There are better ways to stop them maybe…
‘NEW: The hacker group DarkSide, which was responsible for the attack on the Colonial Pipeline, claims to be shutting down, saying it lost access to the infrastructure needed to carry out its extortion operations.’
At some point they’re going to hit a business/product that has investment in or backing by someone high ranking in their own country… and then magic that will “remove their operating conditions” will occur. Then, 5 minutes later, a whole new group will spin up. Easy money is too hard for the criminal minded to ignore.
That’s the key criticism voiced by those less enthusiastic about making everything connected to the Internet.
Btw: the current TWiG episode has a great discussion of the subject. Therein, it’s being reported that the attack did not immediately disable the pipeline but that the operator chose to shut down the pipeline to ensure that the pipeline operation itself could not be manipulated. Furthermore, that the attacker may not even have known they are attacking a pipeline operator.
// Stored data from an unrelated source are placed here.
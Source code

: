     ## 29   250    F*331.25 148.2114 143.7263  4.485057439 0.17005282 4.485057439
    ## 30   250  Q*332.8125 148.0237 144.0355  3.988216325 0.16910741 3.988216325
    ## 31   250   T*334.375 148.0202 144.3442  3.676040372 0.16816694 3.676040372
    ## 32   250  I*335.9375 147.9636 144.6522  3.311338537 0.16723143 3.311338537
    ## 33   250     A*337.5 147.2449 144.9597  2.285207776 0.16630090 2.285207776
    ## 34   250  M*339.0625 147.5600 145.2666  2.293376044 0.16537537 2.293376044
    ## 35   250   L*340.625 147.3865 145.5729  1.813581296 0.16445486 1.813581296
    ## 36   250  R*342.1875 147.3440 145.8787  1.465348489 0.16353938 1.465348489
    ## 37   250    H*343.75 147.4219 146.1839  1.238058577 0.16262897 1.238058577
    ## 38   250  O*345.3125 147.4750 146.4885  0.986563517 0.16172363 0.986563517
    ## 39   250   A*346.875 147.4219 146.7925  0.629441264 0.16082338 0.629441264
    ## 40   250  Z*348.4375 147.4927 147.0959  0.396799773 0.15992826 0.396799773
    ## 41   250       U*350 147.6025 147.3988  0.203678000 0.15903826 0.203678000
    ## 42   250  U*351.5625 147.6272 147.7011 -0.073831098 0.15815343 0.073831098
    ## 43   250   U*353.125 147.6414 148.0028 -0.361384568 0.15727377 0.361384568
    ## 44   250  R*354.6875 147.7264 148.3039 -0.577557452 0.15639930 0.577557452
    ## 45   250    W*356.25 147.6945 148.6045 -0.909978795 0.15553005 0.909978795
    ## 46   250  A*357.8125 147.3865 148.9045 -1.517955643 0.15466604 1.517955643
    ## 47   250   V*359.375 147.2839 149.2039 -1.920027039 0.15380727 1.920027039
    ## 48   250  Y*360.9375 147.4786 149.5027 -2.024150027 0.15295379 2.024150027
All in all a pretty bizarre story that, in hindsight, makes prefect sense: nefarious actors buy ransom as a service, tries to extort, operator gets burned, rinse, repeat. Not going to stop unless we implement more secure operations. In a way, the experience is helpful to increase awareness and improve robustness of systems.
There’s a wide gulf between doing nothing and covert action within other countries’ borders.
Well, it seems like something is happening. I suppose we’ll learn more about who all is involved … or maybe we won’t.
I’m more in the camp that this is some staged “exit stage left with all the money” event more than any [oxymoronic] “quick co-ordination between governments” action… just too convenient.